Amey: Great. I think we all are very familiar with the term ‘new normal’, but today The new normal has now become old. The ones who are extremely competitive are now looking at what would be the next normal, right? So from the new normal you are already looking at the next normal and the next normal is going to be a whole lot different from how we have experienced it so far. There is a lot of emphasis that's going to be there on digital marketing and inside an organization there is going to be a lot of emphasis on digitization. So moving away from physical, moving away from paper to maybe secure environments, which are very, very digital in nature. One of the trends that I see curiously ‘voice’ coming into picture as one of the trends of last year.

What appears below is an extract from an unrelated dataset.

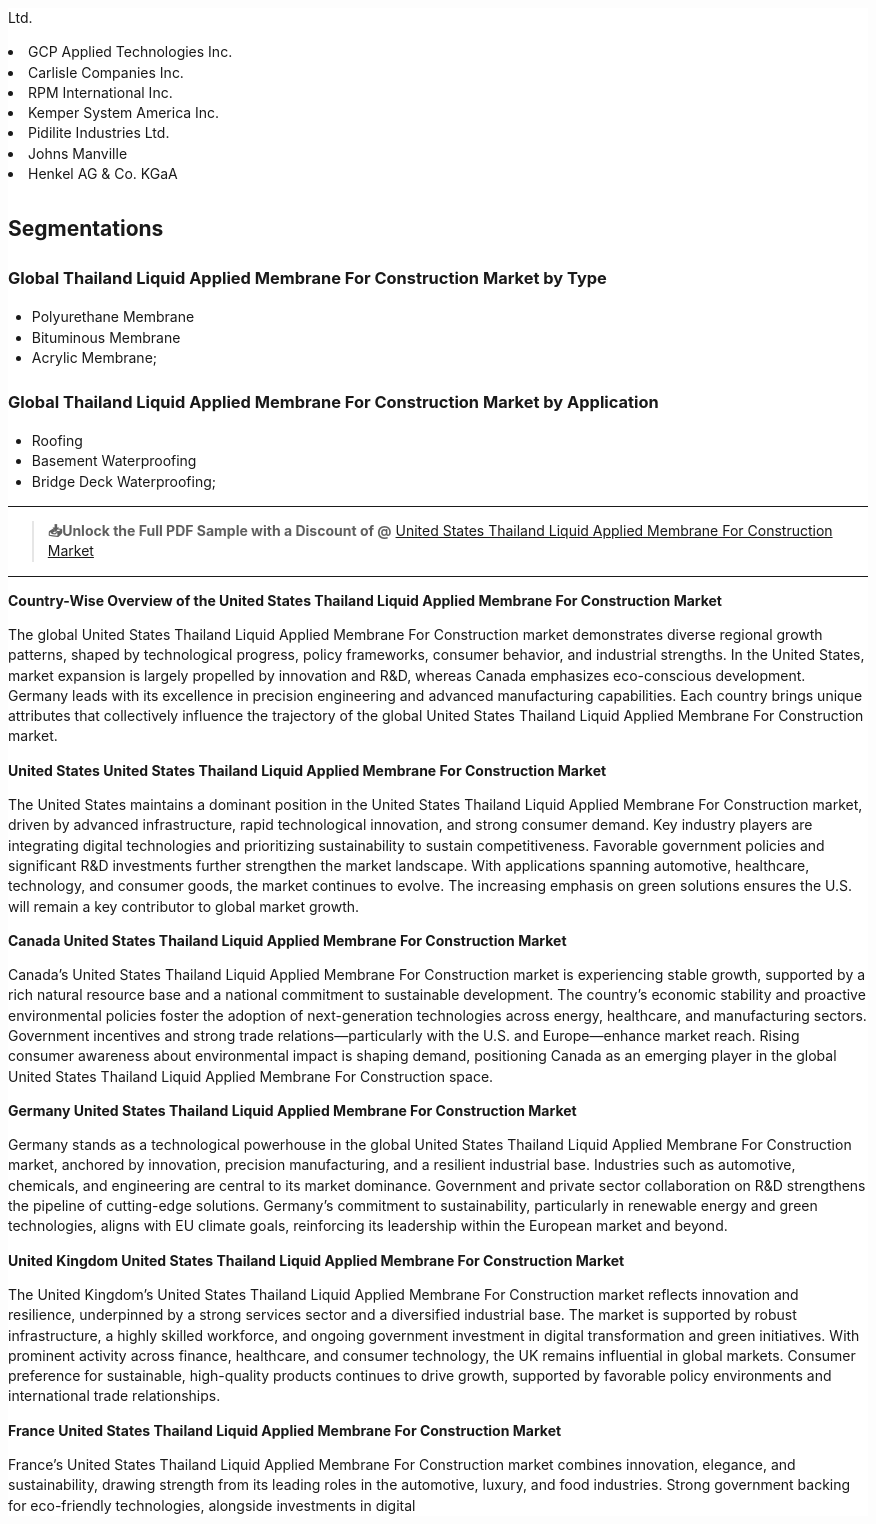 Ltd.</li><li>GCP Applied Technologies Inc.</li><li>Carlisle Companies Inc.</li><li>RPM International Inc.</li><li>Kemper System America Inc.</li><li>Pidilite Industries Ltd.</li><li>Johns Manville</li><li>Henkel AG & Co. KGaA</li></ul></p><p><h2>Segmentations</h2><h3>Global Thailand Liquid Applied Membrane For Construction Market by Type</h3><ul><li>Polyurethane Membrane</li><li>Bituminous Membrane</li><li>Acrylic Membrane;</li></ul><h3>Global Thailand Liquid Applied Membrane For Construction Market by Application</h3><ul><li>Roofing</li><li>Basement Waterproofing</li><li>Bridge Deck Waterproofing;</li></ul></p><hr /><blockquote><p><strong>📥Unlock the Full PDF Sample with a Discount of @</strong> <a href="https://www.marketresearchintellect.com/ask-for-discount/?rid=993803&amp;utm_source=Github-April&amp;utm_medium=016">United States Thailand Liquid Applied Membrane For Construction Market</a></p></blockquote><hr /><p class="" data-start="217" data-end="261"><strong data-start="217" data-end="261">Country-Wise Overview of the United States Thailand Liquid Applied Membrane For Construction Market</strong></p><p class="" data-start="263" data-end="774">The global United States Thailand Liquid Applied Membrane For Construction market demonstrates diverse regional growth patterns, shaped by technological progress, policy frameworks, consumer behavior, and industrial strengths. In the United States, market expansion is largely propelled by innovation and R&amp;D, whereas Canada emphasizes eco-conscious development. Germany leads with its excellence in precision engineering and advanced manufacturing capabilities. Each country brings unique attributes that collectively influence the trajectory of the global United States Thailand Liquid Applied Membrane For Construction market.</p><p class="" data-start="776" data-end="1421"><strong data-start="776" data-end="805">United States United States Thailand Liquid Applied Membrane For Construction Market</strong></p><p class="" data-start="776" data-end="1421">The United States maintains a dominant position in the United States Thailand Liquid Applied Membrane For Construction market, driven by advanced infrastructure, rapid technological innovation, and strong consumer demand. Key industry players are integrating digital technologies and prioritizing sustainability to sustain competitiveness. Favorable government policies and significant R&amp;D investments further strengthen the market landscape. With applications spanning automotive, healthcare, technology, and consumer goods, the market continues to evolve. The increasing emphasis on green solutions ensures the U.S. will remain a key contributor to global market growth.</p><p class="" data-start="1423" data-end="2019"><strong data-start="1423" data-end="1445">Canada United States Thailand Liquid Applied Membrane For Construction Market</strong></p><p class="" data-start="1423" data-end="2019">Canada&rsquo;s United States Thailand Liquid Applied Membrane For Construction market is experiencing stable growth, supported by a rich natural resource base and a national commitment to sustainable development. The country&rsquo;s economic stability and proactive environmental policies foster the adoption of next-generation technologies across energy, healthcare, and manufacturing sectors. Government incentives and strong trade relations&mdash;particularly with the U.S. and Europe&mdash;enhance market reach. Rising consumer awareness about environmental impact is shaping demand, positioning Canada as an emerging player in the global United States Thailand Liquid Applied Membrane For Construction space.</p><p class="" data-start="2021" data-end="2591"><strong data-start="2021" data-end="2044">Germany United States Thailand Liquid Applied Membrane For Construction Market</strong></p><p class="" data-start="2021" data-end="2591">Germany stands as a technological powerhouse in the global United States Thailand Liquid Applied Membrane For Construction market, anchored by innovation, precision manufacturing, and a resilient industrial base. Industries such as automotive, chemicals, and engineering are central to its market dominance. Government and private sector collaboration on R&amp;D strengthens the pipeline of cutting-edge solutions. Germany&rsquo;s commitment to sustainability, particularly in renewable energy and green technologies, aligns with EU climate goals, reinforcing its leadership within the European market and beyond.</p><p class="" data-start="2593" data-end="3221"><strong data-start="2593" data-end="2623">United Kingdom United States Thailand Liquid Applied Membrane For Construction Market</strong></p><p class="" data-start="2593" data-end="3221">The United Kingdom&rsquo;s United States Thailand Liquid Applied Membrane For Construction market reflects innovation and resilience, underpinned by a strong services sector and a diversified industrial base. The market is supported by robust infrastructure, a highly skilled workforce, and ongoing government investment in digital transformation and green initiatives. With prominent activity across finance, healthcare, and consumer technology, the UK remains influential in global markets. Consumer preference for sustainable, high-quality products continues to drive growth, supported by favorable policy environments and international trade relationships.</p><p class="" data-start="3223" data-end="3838"><strong data-start="3223" data-end="3245">France United States Thailand Liquid Applied Membrane For Construction Market</strong></p><p class="" data-start="3223" data-end="3838">France&rsquo;s United States Thailand Liquid Applied Membrane For Construction market combines innovation, elegance, and sustainability, drawing strength from its leading roles in the automotive, luxury, and food industries. Strong government backing for eco-friendly technologies, alongside investments in digital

What happened was, suddenly when we face these situations of lockdowns and remote working and everything about our lives became video. You're doing personal video calls to other people. You're using WhatsApp video, you're doing zoom calls and that led to a video fatigue. And soon people said that video is very good to watch, but it's very painful to produce. And it takes a toll on you because you have to be physically far more present for a video interaction than you are for voice interaction. So a lot of that interaction which had to be personal, then moved to voice and we saw the lights of say a Clubhouse or Twitter spaces, which has kind of taken up. These are new areas for brands. So brands are also kind of slowly wanting to move in over there. So that's one of the trends that we have seen. The other trend I would say would be in terms of cloud computing, shifting a lot of the data on to the cloud, where data security is important because you could have situations where you're dealing with a lot of sensitive data and that data could go out anywhere.

You're also looking at certain things which are to do, of course, with remote working and how that changes what you meant by an organization. So particularly in the case of digital agencies, I think, what would the agency of five years from now look like? It could not have an office. It could be entirely digital. It could work on a lot of collaboration across the globe. It could cater to any brand anywhere. So if you can have employees who are from different continents, you could also cater to brands which are from different continents. So that kind of brings up interesting possibilities for what one can do and how work will evolve from now on. When I look at digital as a space, I think, a lot of the physical barriers once they get broken, we are looking at a far different way of working from now on.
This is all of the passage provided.